• Task to carry out: Your answer should be a single number: the count of lines in the listing that contain "amplifiers".
┌──
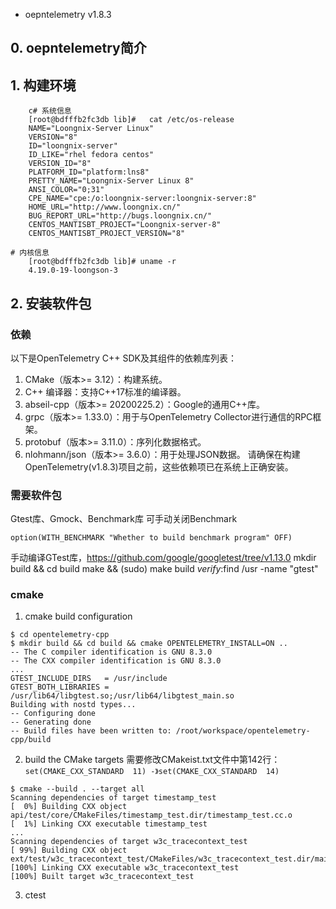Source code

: - oepntelemetry v1.8.3
## 0. oepntelemetry简介


## 1. 构建环境
```
    c# 系统信息
    [root@bdfffb2fc3db lib]#   cat /etc/os-release 
    NAME="Loongnix-Server Linux"
    VERSION="8"
    ID="loongnix-server"
    ID_LIKE="rhel fedora centos"
    VERSION_ID="8"
    PLATFORM_ID="platform:lns8"
    PRETTY_NAME="Loongnix-Server Linux 8"
    ANSI_COLOR="0;31"
    CPE_NAME="cpe:/o:loongnix-server:loongnix-server:8"
    HOME_URL="http://www.loongnix.cn/"
    BUG_REPORT_URL="http://bugs.loongnix.cn/"
    CENTOS_MANTISBT_PROJECT="Loongnix-server-8"
    CENTOS_MANTISBT_PROJECT_VERSION="8"

# 内核信息
    [root@bdfffb2fc3db lib]# uname -r
    4.19.0-19-loongson-3
```

## 2. 安装软件包
### 依赖
以下是OpenTelemetry C++ SDK及其组件的依赖库列表：
1. CMake（版本>= 3.12）：构建系统。
2. C++ 编译器：支持C++17标准的编译器。
3. abseil-cpp（版本>= 20200225.2）：Google的通用C++库。
4. grpc（版本>= 1.33.0）：用于与OpenTelemetry Collector进行通信的RPC框架。
5. protobuf（版本>= 3.11.0）：序列化数据格式。
6. nlohmann/json（版本>= 3.6.0）：用于处理JSON数据。
请确保在构建OpenTelemetry(v1.8.3)项目之前，这些依赖项已在系统上正确安装。
### 需要软件包
Gtest库、Gmock、Benchmark库 可手动关闭Benchmark
```
option(WITH_BENCHMARK "Whether to build benchmark program" OFF)
```
手动编译GTest库，https://github.com/google/googletest/tree/v1.13.0
mkdir build && cd build
make && (sudo) make build
_verify_:find /usr -name "gtest"

### cmake
1. cmake build configuration
```
$ cd opentelemetry-cpp
$ mkdir build && cd build && cmake OPENTELEMETRY_INSTALL=ON ..
-- The C compiler identification is GNU 8.3.0
-- The CXX compiler identification is GNU 8.3.0
...
GTEST_INCLUDE_DIRS   = /usr/include
GTEST_BOTH_LIBRARIES = /usr/lib64/libgtest.so;/usr/lib64/libgtest_main.so
Building with nostd types...
-- Configuring done
-- Generating done
-- Build files have been written to: /root/workspace/opentelemetry-cpp/build
```
2. build the CMake targets
需要修改CMakeist.txt文件中第142行：`set(CMAKE_CXX_STANDARD  11) -》set(CMAKE_CXX_STANDARD  14) `
```
$ cmake --build . --target all
Scanning dependencies of target timestamp_test
[  0%] Building CXX object api/test/core/CMakeFiles/timestamp_test.dir/timestamp_test.cc.o
[  1%] Linking CXX executable timestamp_test
...
Scanning dependencies of target w3c_tracecontext_test
[ 99%] Building CXX object ext/test/w3c_tracecontext_test/CMakeFiles/w3c_tracecontext_test.dir/main.cc.o
[100%] Linking CXX executable w3c_tracecontext_test
[100%] Built target w3c_tracecontext_test

```

3. ctest
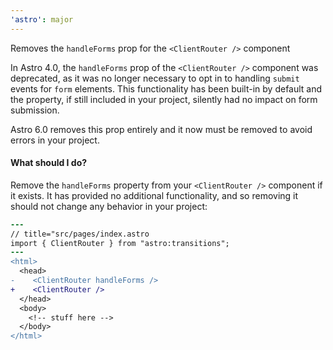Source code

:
```yaml
---
'astro': major
---
```


Removes the `handleForms` prop for the `<ClientRouter />` component

In Astro 4.0, the `handleForms` prop of the `<ClientRouter />` component was deprecated, as it was no longer necessary to opt in to handling `submit` events for `form` elements. This functionality has been built-in by default and the property, if still included in your project, silently had no impact on form submission.

Astro 6.0 removes this prop entirely and it now must be removed to avoid errors in your project.

#### What should I do?

Remove the `handleForms` property from your `<ClientRouter />` component if it exists. It has provided no additional functionality, and so removing it should not change any behavior in your project:

```diff
---
// title="src/pages/index.astro
import { ClientRouter } from "astro:transitions";
---
<html>
  <head>
-    <ClientRouter handleForms />
+    <ClientRouter />
  </head>
  <body>
    <!-- stuff here -->
  </body>
</html>
```
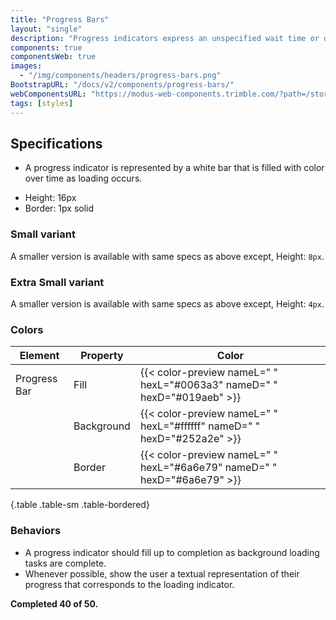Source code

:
 ```yaml
---
title: "Progress Bars"
layout: "single"
description: "Progress indicators express an unspecified wait time or display the length of a process."
components: true
componentsWeb: true
images:
  - "/img/components/headers/progress-bars.png"
BootstrapURL: "/docs/v2/components/progress-bars/"
webComponentsURL: "https://modus-web-components.trimble.com/?path=/story/components-progress-bar--default"
tags: [styles]
---
```


## Specifications

- A progress indicator is represented by a <span class="theme-l">white</span> bar that is filled with color over time as loading occurs.

<div class="guide-example-block mb-2">
  <div class="guide-sample">
    <div class="progress">
      <div
        id="progressExample"
        class="progress-bar"
        role="progressbar"
        aria-label="example progress bar"
        style="width: 25%;"
        aria-valuenow="25"
        aria-valuemin="0"
        aria-valuemax="100"
      ></div>
    </div>
  </div>
</div>

- Height: 16px
- Border: 1px solid

### Small variant

<div class="guide-example-block mb-2">
  <div class="guide-sample">
    <div class="progress progress-sm">
      <div
        id="progressSmall"
        class="progress-bar"
        role="progressbar"
        aria-label="example progress bar"
        style="width: 50%;"
        aria-valuenow="50"
        aria-valuemin="0"
        aria-valuemax="100"
      ></div>
    </div>
  </div>
</div>

A smaller version is available with same specs as above except, Height: `8px`.

### Extra Small variant

<div class="guide-example-block mb-2">
  <div class="guide-sample">
    <div class="progress progress-xs">
      <div
        id="progressXS"
        class="progress-bar"
        role="progressbar"
        aria-label="example progress bar"
        style="width: 75%;"
        aria-valuenow="75"
        aria-valuemin="0"
        aria-valuemax="100"
      ></div>
    </div>
  </div>
</div>

A smaller version is available with same specs as above except, Height: `4px`.

<style>
.progress {
  border-color: #6a6e79;
}
</style>

### Colors

<!-- prettier-ignore-start -->
| Element      | Property            | Color                                                                   |
| ------------ | ------------------- | ----------------------------------------------------------------------- |
| Progress Bar | Fill                | {{< color-preview nameL=" " hexL="#0063a3" nameD=" " hexD="#019aeb" >}} |
|              | Background          | {{< color-preview nameL=" " hexL="#ffffff" nameD=" " hexD="#252a2e" >}} |
|              | Border              | {{< color-preview nameL=" " hexL="#6a6e79" nameD=" " hexD="#6a6e79" >}} |
{.table .table-sm .table-bordered}
<!-- prettier-ignore-end -->

### Behaviors

- A progress indicator should fill up to completion as background loading tasks are complete.
- Whenever possible, show the user a textual representation of their progress that corresponds to the loading indicator.

<div class="guide-example-block">
  <div class="guide-sample">
    <div class="progress text-primary">
      <div
        class="progress-bar"
        role="progressbar"
        aria-label="example progress bar"
        style="width: 80%;"
        aria-valuenow="80"
        aria-valuemin="0"
        aria-valuemax="100"
      ></div>
    </div>
    <div class="text-">
      <strong>Completed 40 of 50.</strong>
    </div>
  </div>
</div>

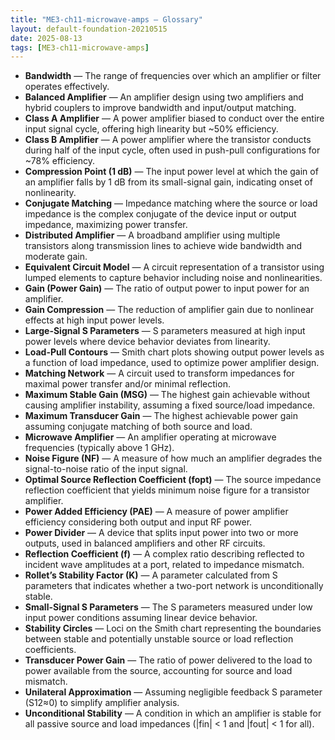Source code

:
 ```yaml
---
title: "ME3-ch11-microwave-amps — Glossary"
layout: default-foundation-20210515
date: 2025-08-13
tags: [ME3-ch11-microwave-amps]
---
```


- **Bandwidth** — The range of frequencies over which an amplifier or filter operates effectively.  
- **Balanced Amplifier** — An amplifier design using two amplifiers and hybrid couplers to improve bandwidth and input/output matching.  
- **Class A Amplifier** — A power amplifier biased to conduct over the entire input signal cycle, offering high linearity but ~50% efficiency.  
- **Class B Amplifier** — A power amplifier where the transistor conducts during half of the input cycle, often used in push-pull configurations for ~78% efficiency.  
- **Compression Point (1 dB)** — The input power level at which the gain of an amplifier falls by 1 dB from its small-signal gain, indicating onset of nonlinearity.  
- **Conjugate Matching** — Impedance matching where the source or load impedance is the complex conjugate of the device input or output impedance, maximizing power transfer.  
- **Distributed Amplifier** — A broadband amplifier using multiple transistors along transmission lines to achieve wide bandwidth and moderate gain.  
- **Equivalent Circuit Model** — A circuit representation of a transistor using lumped elements to capture behavior including noise and nonlinearities.  
- **Gain (Power Gain)** — The ratio of output power to input power for an amplifier.  
- **Gain Compression** — The reduction of amplifier gain due to nonlinear effects at high input power levels.  
- **Large-Signal S Parameters** — S parameters measured at high input power levels where device behavior deviates from linearity.  
- **Load-Pull Contours** — Smith chart plots showing output power levels as a function of load impedance, used to optimize power amplifier design.  
- **Matching Network** — A circuit used to transform impedances for maximal power transfer and/or minimal reflection.  
- **Maximum Stable Gain (MSG)** — The highest gain achievable without causing amplifier instability, assuming a fixed source/load impedance.  
- **Maximum Transducer Gain** — The highest achievable power gain assuming conjugate matching of both source and load.  
- **Microwave Amplifier** — An amplifier operating at microwave frequencies (typically above 1 GHz).  
- **Noise Figure (NF)** — A measure of how much an amplifier degrades the signal-to-noise ratio of the input signal.  
- **Optimal Source Reflection Coefficient (fopt)** — The source impedance reflection coefficient that yields minimum noise figure for a transistor amplifier.  
- **Power Added Efficiency (PAE)** — A measure of power amplifier efficiency considering both output and input RF power.  
- **Power Divider** — A device that splits input power into two or more outputs, used in balanced amplifiers and other RF circuits.  
- **Reflection Coefficient (f)** — A complex ratio describing reflected to incident wave amplitudes at a port, related to impedance mismatch.  
- **Rollet’s Stability Factor (K)** — A parameter calculated from S parameters that indicates whether a two-port network is unconditionally stable.  
- **Small-Signal S Parameters** — The S parameters measured under low input power conditions assuming linear device behavior.  
- **Stability Circles** — Loci on the Smith chart representing the boundaries between stable and potentially unstable source or load reflection coefficients.  
- **Transducer Power Gain** — The ratio of power delivered to the load to power available from the source, accounting for source and load mismatch.  
- **Unilateral Approximation** — Assuming negligible feedback S parameter (S12≈0) to simplify amplifier analysis.  
- **Unconditional Stability** — A condition in which an amplifier is stable for all passive source and load impedances (|fin| < 1 and |fout| < 1 for all).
└──
• Problem solution: 2